Goutte, a simple PHP Web Scraper
MIT License
9.26k stars 1.01k forks source link

Not pulling all html from page? #417

Open JPeterson2015 opened 4 years ago

JPeterson2015 commented 4 years ago

Having an issue. I have the following code, im trying to get the pagination which there are 5 links however when I filter through it turns up empty.
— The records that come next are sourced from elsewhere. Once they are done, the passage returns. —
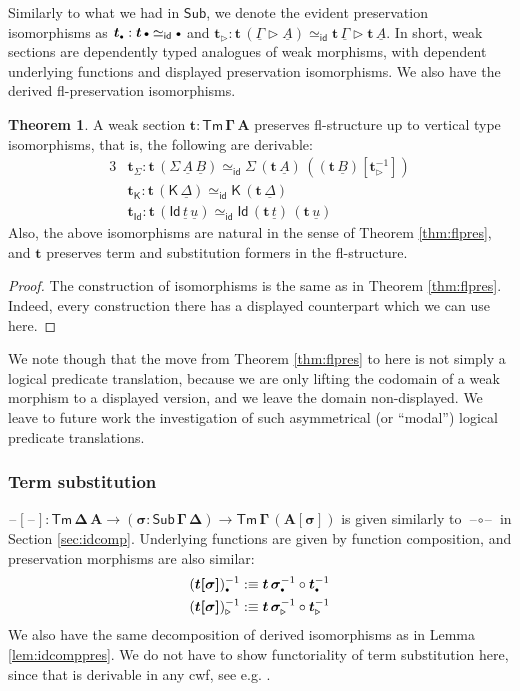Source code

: \documentclass[12pt,a4paper,twoside,openany]{book}
\theoremstyle{remark}
\theoremstyle{definition}
\theoremstyle{theorem}
\newtheorem{theorem}{Theorem}
\newcommand{\bs}[1]{\boldsymbol{#1}}
\newcommand{\id}{\mathsf{id}}
\newcommand{\Sub}{\mathsf{Sub}}
\newcommand{\Tm}{\mathsf{Tm}}
\newcommand{\Id}{\mathsf{Id}}
\newcommand{\blank}{\mathord{\hspace{1pt}\text{--}\hspace{1pt}}}
\newcommand{\ra}{\rightarrow}
\newcommand{\ext}{\triangleright}
\newcommand{\emptycon}{\scaleobj{.75}\bullet}
\newcommand{\K}{\mathsf{K}}
\newcommand{\bSub}{\bs{\Sub}}
\newcommand{\bsigma}{\bs{\sigma}}
\newcommand{\bt}{\bs{t}}
\newcommand{\ul}[1]{\underline{#1}}
\newcommand{\ulGamma}{\ul{\Gamma}}
\newcommand{\ulDelta}{\ul{\Delta}}
\newcommand{\ult}{\ul{t}}
\newcommand{\ulu}{\ul{u}}
\newcommand{\ulA}{\ul{A}}
\newcommand{\ulB}{\ul{B}}
\newcommand{\defn}{:\equiv}
\begin{document}
Similarly to what we had in $\bSub$, we denote the evident preservation
isomorphisms as $\bt_{\emptycon} : \bt\,\emptycon \simeq_{\id} \emptycon$ and
$\bt_{\ext} : \bt\,(\ulGamma\ext \ulA) \simeq_{\id} \bt\,\ulGamma \ext
\bt\,\ulA$. In short, weak sections are dependently typed analogues of weak
morphisms, with dependent underlying functions and displayed preservation
isomorphisms. We also have the derived fl-preservation isomorphisms.

\begin{theorem} A weak section $\bs{t : \Tm\,\Gamma\,A}$ preserves fl-structure up to vertical type isomorphisms, that is, the following are derivable:
\begin{alignat*}{3}
  & \bt_{\Sigma} : \bt\,(\Sigma\,\ulA\,\ulB) \simeq_{\id} \Sigma\,(\bt\,\ulA)\,((\bt\,\ulB)[\bt_{\ext}^{-1}]) \\
  & \bt_{\K} : \bt\,(\K\,\ulDelta) \simeq_{\id} \K\,(\bt\,\ulDelta) \\
  & \bt_{\Id} : \bt\,(\Id\,\ult\,\ulu) \simeq_{\id} \Id\,(\bt\,\ult)\,(\bt\,\ulu)
\end{alignat*}
Also, the above isomorphisms are natural in the sense of Theorem
\ref{thm:flpres}, and $\bt$ preserves term and substitution formers in the
fl-structure.
\end{theorem}
\begin{proof}
The construction of isomorphisms is the same as in Theorem
\ref{thm:flpres}. Indeed, every construction there has a displayed counterpart
which we can use here.
\end{proof}

We note though that the move from Theorem \ref{thm:flpres} to here is not simply a
logical predicate translation, because we are only lifting the codomain of a
weak morphism to a displayed version, and we leave the domain non-displayed. We
leave to future work the investigation of such asymmetrical (or
``modal'') logical predicate translations.



\subsubsection{Term substitution}

$\bs{\blank[\blank] : \Tm\,\Delta\,A \ra (\sigma : \Sub\,\Gamma\,\Delta)
  \ra \Tm\,\Gamma\,(A[\sigma])}$ is given similarly to
$\bs{\blank\!\circ\!\blank}$ in Section \ref{sec:idcomp}. Underlying functions
are given by function composition, and preservation morphisms are also similar:
\begin{alignat*}{3}
  & (\bs{t[\sigma]})_{\emptycon}^{-1} \defn
    \bt\,\bsigma_{\emptycon}^{-1} \circ \bt_{\emptycon}^{-1} \\
  & (\bs{t[\sigma]})_{\ext}^{-1} \defn
    \bt\,\bsigma_{\ext}^{-1} \circ \bt_{\ext}^{-1}
\end{alignat*}
We also have the same decomposition of derived isomorphisms as in Lemma
\ref{lem:idcomppres}. We do not have to show functoriality of term substitution
here, since that is derivable in any cwf, see e.g. \cite{kaposi2019constructing}.
\end{document}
Very strange because in chrome dev tools I can see the links but when i dd($crawler) the markup for the page is incomplete.

Whats the deal here?

`$url = 'https://www.indeed.com/cmp/Lockheed-Martin/jobs';

    $crawler = Goutte::request('GET', $url);
    $data = $crawler->filter('.cmp-JobDisplay-pagination > .cmp-Pagination > a')->each(function ($node) {
        return $node->attr('href');
    });

    dd($data);`
sharmadhiraj commented 4 years ago

This is working for me.

$url = 'https://www.indeed.com/cmp/Lockheed-Martin/jobs';

$client = new Client();
$crawler = $client->request('GET', $url);

$data = $crawler->filter('.cmp-JobDisplay-pagination > .cmp-Pagination > a')
    ->each(function ($node) {
        return $node->attr('href');
    });

print_r($data);

Output: Array ( [0] => /cmp/Lockheed-Martin/jobs?start=150 [1] => /cmp/Lockheed-Martin/jobs?start=300 [2] => /cmp/Lockheed-Martin/jobs?start=450 [3] => /cmp/Lockheed-Martin/jobs?start=600 [4] => /cmp/Lockheed-Martin/jobs?start=150 )